To find such a solution, we used backtracking and had to sweat a bit to optimise the search.

Instead, we might stand on the the shoulders of giants and use a SAT solver.

A SAT solver is a program that takes a boolean formula and either finds a solution or proves that no solution exists. Formulas are built from Boolean variables, which can take values 0 or 1. The logical operators are AND, OR and NOT.

I chose Z3 as I was vaguely familiar with the name. Z3 actually goes far beyond SAT in solving problems with integers, and even real numbers. But SAT is really all we need. Skimming through this tutorial, I came up with:

#Assume that M and keep_cols have been constructed as in the previous post.
#keep_cols is a boolean array 

from z3 import *
#A list of boolean variables, one for each row. True means that the row is selected in the solution.
rowz = Bools(['row_%d' % i for i in range(M.shape[0])])

s = Solver()
for col in range(M.shape[1]):
    if not keep_cols[col]:
        continue

    #For each kept column, require exactly one intersecting row to be selected
    constraint = [(rowz[r],1) for r in np.where(M[:,col])[0]]
    s.add(PbEq(constraint, 1))

PbEq is an (undocumented!) feature in Z3 that allows one to demand exactly only one of the following variables must be True, in a concise manner. In full generality, it sets a weighted sum of boolean variables equal to a constant. In our case the constant and weights are all 1. Pb apparently stands for Pseudo-Boolean.

In Z3 a solution is also called a model. We check if the constraints are satisfiable and print the model.

print(s.check()) #creates the model automatically
print(s.model())

>>>sat
>>>[row_516 = False,
    row_620 = False,
    row_197 = False,
    row_257 = False,
    ...]

That’s it, we have a solution! All we did was set the problem up and the SAT solver did the rest.
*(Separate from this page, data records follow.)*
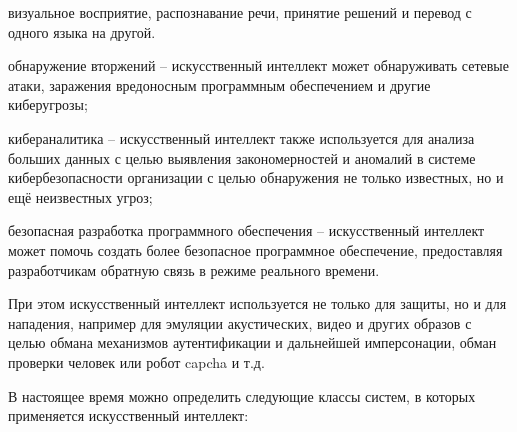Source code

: \begin{textitemize}
	\item визуальное восприятие, распознавание речи, принятие решений и перевод с одного языка на другой.
	
	\item обнаружение вторжений -- искусственный интеллект может обнаруживать сетевые атаки, заражения вредоносным программным обеспечением и другие киберугрозы;
	
	\item кибераналитика -- искусственный интеллект также используется для анализа больших данных с целью выявления закономерностей и аномалий в системе кибербезопасности организации с целью обнаружения не только известных, но и ещё неизвестных угроз;
	
	\item безопасная разработка программного обеспечения -- искусственный интеллект может помочь создать более безопасное программное обеспечение, предоставляя разработчикам обратную связь в режиме реального времени.
\end{textitemize}

При этом искусственный интеллект используется не только для защиты, но и для нападения, например для эмуляции акустических, видео и других образов с целью обмана механизмов аутентификации и дальнейшей имперсонации, обман проверки человек или робот capcha и т.д.

В настоящее время можно определить следующие классы систем, в которых применяется искусственный интеллект:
solution = [i for i in range(M.shape[0]) if m.eval(rowz[i])]
plot_solution(M, solution, initial_grid)

What if we want all solutions not just the first one that Z3 stumbled upon? This is where it gets interesting. Stackoverflowing a bit, I found two answers. The naive way keeps adding each solution to the constraints as it is found, effectively saying “show me something I haven’t seen before”. The sophisticated approach splits the search space, fixing some variables and exploring the rest. It also uses coroutines - a fairly advanced feature of Python that is admittedly a bit out of my comfort zone. Both are described in this comprehensive (and intimidating) guide I also learned that the Z3 solver maintains state between calls that ought to enable incremental search, instead of starting over from scratch each time.

Naive

def block_model(s, terms):
    """
    Add a constraint that blocks the current model (solution). 
    The next call to check() will return a different solution.
    """
    m = s.model()
    s.add(Or([t != m.eval(t, model_completion=True) for t in terms]))

def all_solutions(s, terms):
    while sat == s.check():
        m = s.model()
        sol = [i for i in range(M.shape[0]) if m.eval(rowz[i])]
        print(sol)
        block_model(s, terms)

Sophisticated way with coroutines

def all_smt(s, initial_terms):
    def block_term(s, m, t):
        s.add(t != m.eval(t, model_completion=True))
    def fix_term(s, m, t):
        s.add(t == m.eval(t, model_completion=True))
    def all_smt_rec(terms):
        if sat == s.check():
           m = s.model()
           yield m
           for i in range(len(terms)):
               s.push()
               block_term(s, m, terms[i])
               for j in range(i):
                   fix_term(s, m, terms[j])
               yield from all_smt_rec(terms[i:])
               s.pop()   
    yield from all_smt_rec(list(initial_terms))


ss = all_smt(s,rowz)
m = next(ss, None)
while m:
    sol = [i for i in range(M.shape[0]) if m.eval(rowz[i])]
    print(sol)
    m = next(ss, None)

Now comes the surprise.

Time taken to find all 92 solutions for Dec 25 in the calendar

Naive: 6.7s
Smarter: 10min 8s

The simple way is about 10x faster. Why?